Our girl appears to be learning to read. 

Well, to put it more accurately, she is in the early pre-reading stages. That is, she is learning to remember the stories that she hears over and over and can remember what lines go with which picture in which book. She has taken to sitting still - for a few minutes only, mind - open book on her lap saying to herself something like ‘On Monday he ate through one apple’ or "‘Don’t worry,’ cried Stickman. ‘I’ll soon set you free.”. She appears to remember things that happened in the previous days and weeks, but needs prompting for any longer time-period.

She is also approaching the age where she may well remember things that happen to her now in later life, particularly if they were outstanding or traumatic for some reason. Autobiographical memories sustained over a long time-period, though, are not thought to develop until around pre-school-age. Memory is not just one process, then, but a range. Various types of memory include declarative memory (such as facts or knowledge that can be consciously recalled), procedural memory (unconsciously retained skills such as holding a fork, drinking from a cup, getting dressed, going to the toilet), and episodic memory (specific personal memories organised cohesively into a narrative). Children are thought to have a dense amnesia for the first few years of life, and then a period of relatively sparse memories for a few years after that.

Some of the multiple explanations for the development - and, importantly, the retention - of memories include the development of fluent language skills and the development of a concept of self-hood.

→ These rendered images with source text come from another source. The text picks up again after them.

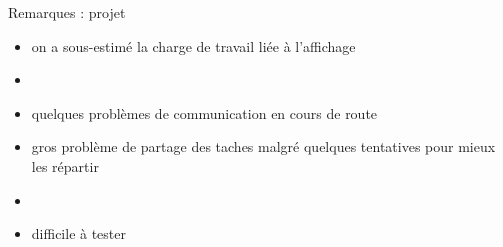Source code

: \documentclass[11pt]{beamer}
\begin{document}
\begin{frame}{Remarques : projet}
	\begin{itemize}
		\item on a sous-estimé la charge de travail liée à l'affichage
		\item[]
		\item quelques problèmes de communication en cours de route
		\item gros problème de partage des taches malgré quelques tentatives pour mieux les répartir
		\item[]
		\item difficile à tester
	\end{itemize}
\end{frame}
\end{document}
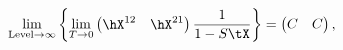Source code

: \begin{equation} %
  \lim_{\text{Level} \to \infty}\left\{
  \lim_{T\to 0} 
  \left(
    \begin{matrix}
      \hX^{12} & \hX^{21}
    \end{matrix}
  \right)
  \frac{1}{1-S \tX}\right\}
  =
  \left( 
    \begin{matrix}
       C & C
    \end{matrix}
   \right),
\end{equation} 
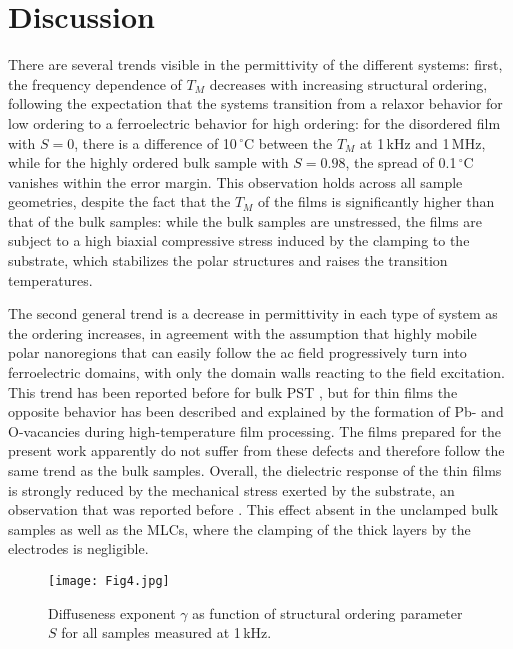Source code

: \documentclass[%
 preprint, %
 amsmath,amssymb,
 aps, physrev,
]{revtex4-2}
\begin{document}
\section{Discussion}

There are several trends visible in the permittivity of the different systems: first, the frequency dependence of $T_M$ decreases with increasing structural ordering, following the expectation that the systems transition from a relaxor behavior for low ordering to a ferroelectric behavior for high ordering: for the disordered film with $S=0$, there is a difference of 10\,$^{ \circ}$C between the $T_M$ at 1\,kHz and 1\,MHz, while for the highly ordered bulk sample with $S=0.98$, the spread of 0.1\,$^{ \circ}$C vanishes within the error margin. This observation holds across all sample geometries, despite the fact that the $T_M$ of the films is significantly higher than that of the bulk samples: while the bulk samples are unstressed, the films are subject to a high biaxial compressive stress induced by the clamping to the substrate, which stabilizes the polar structures and raises the transition temperatures.

The second general trend is a decrease in permittivity in each type of system as the ordering increases, in agreement with the assumption that highly mobile polar nanoregions that can easily follow the ac field progressively turn into ferroelectric domains, with only the domain walls reacting to the field excitation. This trend has been reported before for bulk PST \cite{Stenger79, Setter80}, but for thin films the opposite behavior has been described \cite{Brinkmann07} and explained by the formation of Pb- and O-vacancies during high-temperature film processing. The films prepared for the present work apparently do not suffer from these defects and therefore follow the same trend as the bulk samples. Overall, the dielectric response of the thin films is strongly reduced by the mechanical stress exerted by the substrate, an observation that was reported before \cite{Brinkmann07b}. This effect absent in the unclamped bulk samples as well as the MLCs, where the clamping of the thick layers by the electrodes is negligible.

\begin{figure}[htbp]
\texttt{[image: Fig4.jpg]}
\caption{\label{f4} Diffuseness exponent $\gamma$ as function of structural ordering parameter $S$ for all samples measured at 1\,kHz.}
\end{figure}
\end{document}
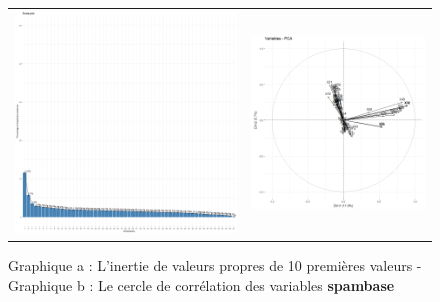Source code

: \documentclass[a4paper,11pt,oneside,roman]{article}
\begin{document}
\begin{figure}[htb]
    \centering
    \begin{tabular}{c|c}
    \includegraphics[scale = .2]{./discrimination/spambase/eig_plot.png} &
    \includegraphics[scale = .3]{discrimination/spambase/var_plot.png}
    \end{tabular}
    \caption{Graphique a : L'inertie de valeurs propres de 10 premières valeurs - Graphique b : Le cercle de corrélation des variables \textbf{spambase}}
    \label{fig:my_label}
\end{figure}
\end{document}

Of course, these processes are inter-linked. Subjectivity - a person’s sense of self - is defined in language. A subject is a person who speaks and says ‘I’, inhabiting that ‘I’ as their own real and discrete self. At the moment, our girl uses the variants of her name, ‘me’ and ‘my’ to describe herself. She is increasingly starting to use the pronoun ‘I’ now too, notably in the phrase ‘I want it.’ 
Very young children do remember things, then, but the things they remember don’t often become memories. What they forget - a process called childhood amnesia - also becomes part of the process of creating subjectivity. One of the processes that they forget - or, rather, it becomes unconscious to the point of seeming natural - is the process of becoming gendered.  This is why what children learn and experience when they are very young is so important to their subsequent development, as neuroscientist Lise Eliot has identified.

Memories can also be unreliable. Neuroscientist Karim Nader think this may be due to something called ‘reconsolidation’ or the recasting of early memories in the light of everything that has happened since. Editing in this way is part of the process of learning life lessons: remembering a difficult time in the past is tempered by the knowledge that things worked out all right in the end, for example. 

Memories are not only individual, but also collective. ‘Collective memory’ is sometimes used as another name for history, giving the later a sheen of naturalism. Collective memory becomes ‘common knowledge’, by which individuals - some individuals, at any rate - create social bonds and a sense of shared identity. Conventional histories, for example, have focussed on ‘great men’ and significant political events, rendering, for example, the domestic lives of ordinary people little more than a backdrop to the great concerns of the age. 

Since the middle of the twentieth century,  however, in response to the political concerns of a wide range of previously marginalised groups, historians (including feminist and post-colonial historians) started to dig deeper into these lives. One technique used to uncover previously excluded lives and pre-occupations is called ‘memory-work’. Memory-work actively seeks to question established narratives of the past, often by employing non-traditional methods, particularly oral histories, to re-establish the voices of those who have been excluded from traditional histories. Sue Kedgley’s account of the lives of Pākehā mothers in the nineteenth and twentieth centuries is one example of making visible the concerns and preoccupations of white settler colonialism from the point of view of women in the family.

As our girl increasingly displays her rapidly expanding feats of memory, she is consolidating her self-hood, a self that is anchored in a particular place in a particular time, with a particular cultural, linguistic, and historical inheritance. It is a self that is already gendered, and, as she becomes increasingly aware of how other people differ from herself, this process of becoming-feminine will intensify. The desire of other little girls in her class at kindergarten or school to exclusively dress in pink, for example, could well erase the memories that currently constitute her sense of self: that her favourite T-shirt is a grey one with a picture of a mountain on it, and that one of her favourite toys is a Thomas train set.  

But the memory process of reconsolidation means that she will also likely outgrow and revise her own past: in their turn, pink fairy princesses will become passé and baby-dolls will only be fit for babies. Memories might be the things that we remember from our pasts, but, in recasting them, they also might be what keeps us from living in the past, both individually and collectively.